Era costumbre de la época que asistiesen los dómines con sus escolares, siempre que se realizaba alguno de esos sangrientos episodios en que el verdugo Grano de Oro o su sucesor Pancho Sales estaba llamado a funcionar. El espectáculo era gratis, y nuestros antepasados creían conveniente y moralizador familiarizar con él a la infancia.

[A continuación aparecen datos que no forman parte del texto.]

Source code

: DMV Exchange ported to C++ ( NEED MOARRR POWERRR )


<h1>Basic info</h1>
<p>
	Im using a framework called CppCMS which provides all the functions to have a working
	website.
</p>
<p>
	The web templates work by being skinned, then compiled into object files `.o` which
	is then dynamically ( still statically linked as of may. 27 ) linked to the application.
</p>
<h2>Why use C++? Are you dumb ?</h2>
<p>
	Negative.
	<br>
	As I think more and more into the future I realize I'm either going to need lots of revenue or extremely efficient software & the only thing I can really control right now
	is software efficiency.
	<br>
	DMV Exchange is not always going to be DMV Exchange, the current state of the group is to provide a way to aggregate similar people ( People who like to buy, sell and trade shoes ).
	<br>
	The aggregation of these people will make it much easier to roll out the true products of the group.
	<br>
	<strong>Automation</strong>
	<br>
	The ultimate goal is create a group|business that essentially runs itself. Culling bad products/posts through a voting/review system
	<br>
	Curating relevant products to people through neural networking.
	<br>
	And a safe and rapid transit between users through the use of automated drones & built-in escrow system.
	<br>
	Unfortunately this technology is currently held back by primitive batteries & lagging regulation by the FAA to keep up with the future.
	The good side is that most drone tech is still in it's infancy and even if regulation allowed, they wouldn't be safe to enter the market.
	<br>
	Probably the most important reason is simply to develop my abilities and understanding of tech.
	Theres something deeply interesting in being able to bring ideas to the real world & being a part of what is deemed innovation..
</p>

Aquí vendrían de perilla cuatro floreos bien parladitos contra la pena de muerte; pero retráeme del propósito el recuerdo de que en nuestros días Víctor Hugo y otros ingenios han escrito sobre el particular cosas muy cucas, y que sus catilinarias han sido sermón perdido, pues la sociedad continúa levantando cadalsos en nombre de la justicia y del derecho.

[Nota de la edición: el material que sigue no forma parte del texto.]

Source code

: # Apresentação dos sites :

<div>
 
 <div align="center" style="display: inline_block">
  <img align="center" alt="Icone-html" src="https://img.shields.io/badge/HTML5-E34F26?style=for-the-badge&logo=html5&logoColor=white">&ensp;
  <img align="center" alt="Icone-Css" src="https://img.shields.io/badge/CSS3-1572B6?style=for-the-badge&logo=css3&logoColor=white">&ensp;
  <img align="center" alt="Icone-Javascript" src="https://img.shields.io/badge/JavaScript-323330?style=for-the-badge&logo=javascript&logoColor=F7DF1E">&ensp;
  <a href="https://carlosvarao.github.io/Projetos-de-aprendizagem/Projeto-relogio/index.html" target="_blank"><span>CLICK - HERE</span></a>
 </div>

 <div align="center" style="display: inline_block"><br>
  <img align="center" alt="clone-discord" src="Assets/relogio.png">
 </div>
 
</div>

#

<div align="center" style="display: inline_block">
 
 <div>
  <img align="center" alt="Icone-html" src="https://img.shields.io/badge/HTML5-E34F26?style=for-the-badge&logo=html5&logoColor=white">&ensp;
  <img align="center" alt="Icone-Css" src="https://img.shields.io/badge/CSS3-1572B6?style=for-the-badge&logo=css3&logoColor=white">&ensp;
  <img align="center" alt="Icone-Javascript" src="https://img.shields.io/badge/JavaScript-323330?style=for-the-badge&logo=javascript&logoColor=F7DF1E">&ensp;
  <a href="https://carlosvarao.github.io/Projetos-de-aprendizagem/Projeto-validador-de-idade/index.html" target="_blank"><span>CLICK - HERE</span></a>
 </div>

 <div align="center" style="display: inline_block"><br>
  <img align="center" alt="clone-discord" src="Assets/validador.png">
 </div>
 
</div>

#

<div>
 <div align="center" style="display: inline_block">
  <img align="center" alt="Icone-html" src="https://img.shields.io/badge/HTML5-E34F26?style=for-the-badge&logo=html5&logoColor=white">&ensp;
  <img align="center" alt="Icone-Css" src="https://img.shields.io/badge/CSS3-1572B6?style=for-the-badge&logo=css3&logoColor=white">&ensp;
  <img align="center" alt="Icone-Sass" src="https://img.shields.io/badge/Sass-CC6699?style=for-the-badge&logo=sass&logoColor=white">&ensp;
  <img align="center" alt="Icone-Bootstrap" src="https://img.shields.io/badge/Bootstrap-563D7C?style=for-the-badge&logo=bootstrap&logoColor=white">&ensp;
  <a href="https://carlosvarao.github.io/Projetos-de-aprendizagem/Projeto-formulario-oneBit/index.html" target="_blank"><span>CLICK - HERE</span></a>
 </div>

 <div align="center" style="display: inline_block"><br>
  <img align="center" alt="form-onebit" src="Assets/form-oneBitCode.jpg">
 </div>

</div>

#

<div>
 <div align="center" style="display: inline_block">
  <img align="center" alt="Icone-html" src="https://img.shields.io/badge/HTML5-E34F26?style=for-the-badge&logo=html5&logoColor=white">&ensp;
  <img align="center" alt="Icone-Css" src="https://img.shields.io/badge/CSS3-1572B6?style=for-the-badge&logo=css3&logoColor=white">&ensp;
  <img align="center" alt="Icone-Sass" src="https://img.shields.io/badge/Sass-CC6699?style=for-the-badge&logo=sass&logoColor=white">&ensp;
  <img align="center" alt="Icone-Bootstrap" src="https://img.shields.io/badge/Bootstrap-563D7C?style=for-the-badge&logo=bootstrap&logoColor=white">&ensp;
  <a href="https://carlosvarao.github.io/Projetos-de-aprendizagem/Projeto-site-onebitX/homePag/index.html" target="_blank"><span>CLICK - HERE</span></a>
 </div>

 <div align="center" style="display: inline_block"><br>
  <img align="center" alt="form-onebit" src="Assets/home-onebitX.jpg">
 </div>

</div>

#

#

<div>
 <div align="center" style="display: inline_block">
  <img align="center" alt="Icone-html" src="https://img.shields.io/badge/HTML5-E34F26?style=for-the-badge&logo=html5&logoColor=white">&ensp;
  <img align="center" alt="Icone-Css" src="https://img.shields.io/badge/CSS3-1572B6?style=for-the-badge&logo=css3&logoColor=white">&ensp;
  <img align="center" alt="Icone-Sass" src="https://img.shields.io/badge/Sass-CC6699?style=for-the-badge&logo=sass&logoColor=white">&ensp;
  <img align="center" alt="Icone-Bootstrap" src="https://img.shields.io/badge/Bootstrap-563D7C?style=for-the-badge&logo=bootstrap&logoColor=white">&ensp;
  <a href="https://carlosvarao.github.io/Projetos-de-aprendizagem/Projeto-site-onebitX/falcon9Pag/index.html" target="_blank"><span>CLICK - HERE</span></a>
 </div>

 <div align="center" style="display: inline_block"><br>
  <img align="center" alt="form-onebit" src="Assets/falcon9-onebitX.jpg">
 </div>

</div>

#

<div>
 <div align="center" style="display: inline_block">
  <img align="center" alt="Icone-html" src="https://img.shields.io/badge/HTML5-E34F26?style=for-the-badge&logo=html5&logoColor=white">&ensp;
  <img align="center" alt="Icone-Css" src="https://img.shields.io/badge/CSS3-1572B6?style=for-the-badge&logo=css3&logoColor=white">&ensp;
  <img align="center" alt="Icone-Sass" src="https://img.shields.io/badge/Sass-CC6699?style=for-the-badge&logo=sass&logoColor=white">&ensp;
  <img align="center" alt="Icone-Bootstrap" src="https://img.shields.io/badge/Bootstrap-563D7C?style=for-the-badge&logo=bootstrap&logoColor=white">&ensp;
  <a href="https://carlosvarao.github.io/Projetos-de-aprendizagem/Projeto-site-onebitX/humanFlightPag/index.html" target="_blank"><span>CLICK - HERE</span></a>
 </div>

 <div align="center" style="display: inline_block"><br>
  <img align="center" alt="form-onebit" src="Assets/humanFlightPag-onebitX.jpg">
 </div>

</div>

Don Bonifacio con más de ochenta muchachos, algunos de los cuales son hoy generales, senadores y magistrados de la República, fue de los primeros en colocarse desde las diez de la mañana bajo los arcos del Portal de Botoneros, próximos al patíbulo. Cuando a la una del día aparecieron el verdugo Pancho Sales, negro de gigantesca estatura; la víctima arrogante, mocetón de treinta años, y el auxiliador padre Espejo, empezó don Bonifacio a arengar a sus discípulos, a guisa de los grandes capitanes en el campo de batalla.

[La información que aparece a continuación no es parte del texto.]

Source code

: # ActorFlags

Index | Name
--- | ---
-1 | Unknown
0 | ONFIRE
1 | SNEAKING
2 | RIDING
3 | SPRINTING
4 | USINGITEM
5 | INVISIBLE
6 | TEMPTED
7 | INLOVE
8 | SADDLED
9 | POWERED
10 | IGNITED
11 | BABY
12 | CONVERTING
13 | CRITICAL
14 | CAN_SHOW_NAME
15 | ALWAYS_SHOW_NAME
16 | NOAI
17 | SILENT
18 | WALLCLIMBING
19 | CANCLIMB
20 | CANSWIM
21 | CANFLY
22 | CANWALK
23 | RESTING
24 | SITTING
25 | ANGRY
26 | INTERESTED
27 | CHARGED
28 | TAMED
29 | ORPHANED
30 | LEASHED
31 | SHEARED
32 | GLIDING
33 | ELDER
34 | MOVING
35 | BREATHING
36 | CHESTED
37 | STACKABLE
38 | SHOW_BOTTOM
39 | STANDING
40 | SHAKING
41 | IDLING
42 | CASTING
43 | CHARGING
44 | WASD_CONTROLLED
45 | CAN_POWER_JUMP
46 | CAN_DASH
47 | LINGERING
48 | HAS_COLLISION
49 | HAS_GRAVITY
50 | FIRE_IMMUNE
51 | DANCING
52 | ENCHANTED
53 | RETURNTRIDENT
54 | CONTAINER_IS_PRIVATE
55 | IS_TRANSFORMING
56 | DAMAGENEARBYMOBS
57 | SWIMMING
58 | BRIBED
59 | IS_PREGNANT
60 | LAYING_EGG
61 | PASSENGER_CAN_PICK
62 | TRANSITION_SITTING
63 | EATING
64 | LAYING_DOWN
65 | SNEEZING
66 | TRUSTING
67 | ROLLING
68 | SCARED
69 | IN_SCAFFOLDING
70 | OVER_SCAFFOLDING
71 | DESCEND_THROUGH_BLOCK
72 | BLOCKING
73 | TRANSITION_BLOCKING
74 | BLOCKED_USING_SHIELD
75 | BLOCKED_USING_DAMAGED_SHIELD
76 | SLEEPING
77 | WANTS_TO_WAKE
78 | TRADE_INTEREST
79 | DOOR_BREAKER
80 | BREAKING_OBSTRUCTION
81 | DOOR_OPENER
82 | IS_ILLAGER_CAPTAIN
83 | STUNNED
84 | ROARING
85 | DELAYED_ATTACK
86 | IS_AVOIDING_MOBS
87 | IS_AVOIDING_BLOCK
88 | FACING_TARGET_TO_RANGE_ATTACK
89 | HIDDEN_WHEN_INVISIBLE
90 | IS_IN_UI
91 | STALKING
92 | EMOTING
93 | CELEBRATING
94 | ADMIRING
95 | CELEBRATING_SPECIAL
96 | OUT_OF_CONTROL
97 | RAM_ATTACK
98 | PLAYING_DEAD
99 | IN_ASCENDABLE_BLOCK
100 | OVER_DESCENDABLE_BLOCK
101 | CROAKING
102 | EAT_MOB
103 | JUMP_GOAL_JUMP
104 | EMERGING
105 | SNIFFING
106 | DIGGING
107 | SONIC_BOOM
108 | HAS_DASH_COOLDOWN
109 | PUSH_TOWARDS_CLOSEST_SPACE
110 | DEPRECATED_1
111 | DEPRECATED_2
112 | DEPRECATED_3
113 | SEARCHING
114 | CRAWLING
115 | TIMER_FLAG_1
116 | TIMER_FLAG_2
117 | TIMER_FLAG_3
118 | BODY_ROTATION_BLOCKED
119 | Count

-¡Muchachos! Mírense en ese espejo -les gritaba.

Y los obedientes chicos, imaginándose que el dómine se refería al padre Espejo, se volvían ojos para contemplar al seráfico sacerdote, diciéndose: «¿Qué tendrá de nuevo su reverencia para que nos lo recomiende el maestro?».

-¡Muchachos! -continuaba el preceptor-. Vean adónde nos conducen las muchachas bonitas con sus caras pecadoras.

Y a tiempo que Cebada exhalaba el último aliento y que se daba por terminada la fiesta, recordó que el látigo no se había desayunado aquella mañana, y terciándose la capa añadió:

-Y para que no olviden la lección y les quede bien impresa... ¡juicio!

Y sacando a lucir el San Martín de cinco ramales empezó la azotaina. Los muchachos se escondieron entre la muchedumbre, y don Bonifacio, entusiasmado en la faena, no ya sólo hizo crujir el látigo sobre los escolares, sino sobre hombres y mujeres del pueblo.

La turba echó a correr sin darse cuenta de lo que pasaba. Unos tunantes gritaron: «¡toro! ¡toro!», y hubo cierrapuertas general. Un oficioso llegó jadeando a palacio y dio al virrey Abascal aviso de que los insurgentes de Chile estaban en la plaza pidiendo a gritos la cabeza de su excelencia.

Aquella fue una confusión que ni la de Babilonia.

Por fin, salió una compañía del Fijo, que estaba de guardia en el Principal, con bala en boca y ánimo resuelto de hacer trizas a los facciosos insurgentes; pero no encontró más que un hombre descargando furiosos chicotazos sobre los leones de bronce que adornan la soberbia pila de la plaza.

Don Bonifacio fue conducido a San Andrés, que a la sazón servía de hospital de locos, con gran contentamiento de los muchachos, para quienes la locura del dómine no era de reciente sino de antigua data.